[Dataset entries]
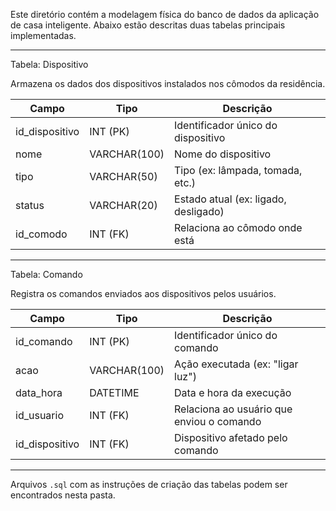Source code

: Este diretório contém a modelagem física do banco de dados da aplicação de casa inteligente. Abaixo estão descritas duas tabelas principais implementadas.

---

Tabela: Dispositivo

Armazena os dados dos dispositivos instalados nos cômodos da residência.

| Campo         | Tipo         | Descrição                            |
|---------------|--------------|--------------------------------------|
| id_dispositivo| INT (PK)     | Identificador único do dispositivo   |
| nome          | VARCHAR(100) | Nome do dispositivo                  |
| tipo          | VARCHAR(50)  | Tipo (ex: lâmpada, tomada, etc.)     |
| status        | VARCHAR(20)  | Estado atual (ex: ligado, desligado) |
| id_comodo     | INT (FK)     | Relaciona ao cômodo onde está        |

---

Tabela: Comando

Registra os comandos enviados aos dispositivos pelos usuários.

| Campo         | Tipo          | Descrição                               |
|---------------|---------------|-----------------------------------------|
| id_comando    | INT (PK)      | Identificador único do comando          |
| acao          | VARCHAR(100)  | Ação executada (ex: "ligar luz")        |
| data_hora     | DATETIME      | Data e hora da execução                 |
| id_usuario    | INT (FK)      | Relaciona ao usuário que enviou o comando |
| id_dispositivo| INT (FK)      | Dispositivo afetado pelo comando        |

---
 Arquivos `.sql` com as instruções de criação das tabelas podem ser encontrados nesta pasta.
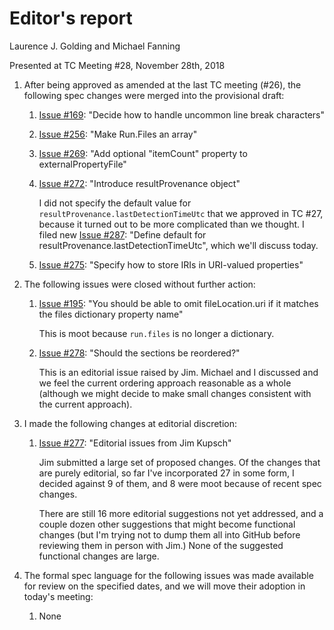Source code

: # Editor's report

Laurence J. Golding and Michael Fanning

Presented at TC Meeting #28, November 28th, 2018

1. After being approved as amended at the last TC meeting (#26), the following spec changes were merged into the provisional draft:

    1. [Issue #169](https://github.com/oasis-tcs/sarif-spec/issues/169): "Decide how to handle uncommon line break characters"

    1. [Issue #256](https://github.com/oasis-tcs/sarif-spec/issues/256): "Make Run.Files an array"

    1. [Issue #269](https://github.com/oasis-tcs/sarif-spec/issues/269): "Add optional "itemCount" property to externalPropertyFile"

    1. [Issue #272](https://github.com/oasis-tcs/sarif-spec/issues/272): "Introduce resultProvenance object"

        I did not specify the default value for `resultProvenance.lastDetectionTimeUtc` that we approved in TC #27,
    because it turned out to be more complicated than we thought.
    I filed new [Issue #287](https://github.com/oasis-tcs/sarif-spec/issues/287): "Define default for resultProvenance.lastDetectionTimeUtc",
    which we'll discuss today.

    1. [Issue #275](https://github.com/oasis-tcs/sarif-spec/issues/275): "Specify how to store IRIs in URI-valued properties"

1. The following issues were closed without further action:

    1. [Issue #195](https://github.com/oasis-tcs/sarif-spec/issues/195): "You should be able to omit fileLocation.uri if it matches the files dictionary property name"

        This is moot because `run.files` is no longer a dictionary.

    1. [Issue #278](https://github.com/oasis-tcs/sarif-spec/issues/278): "Should the sections be reordered?"

       This is an editorial issue raised by Jim. Michael and I discussed and we feel the current ordering approach reasonable as a whole (although we might decide to make small changes consistent with the current approach).

1. I made the following changes at editorial discretion:

    1. [Issue #277](https://github.com/oasis-tcs/sarif-spec/issues/277): "Editorial issues from Jim Kupsch"

        Jim submitted a large set of proposed changes. Of the changes that are purely editorial, so far I've incorporated 27 in some form, I decided against 9 of them, and 8 were moot because of recent spec changes.

        There are still 16 more editorial suggestions not yet addressed, and a couple dozen other suggestions that might become
    functional changes (but I'm trying not to dump them all into GitHub before reviewing them in person with Jim.) None of the suggested functional changes are large.

1. The formal spec language for the following issues was made available for review on the specified dates, and we will move their adoption in today's meeting:

    1. None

How to complete this task.
Match on "Michael": copy every line in the records that has it.

Result of the task.
Laurence J. Golding and Michael Fanning
       This is an editorial issue raised by Jim. Michael and I discussed and we feel the current ordering approach reasonable as a whole (although we might decide to make small changes consistent with the current approach).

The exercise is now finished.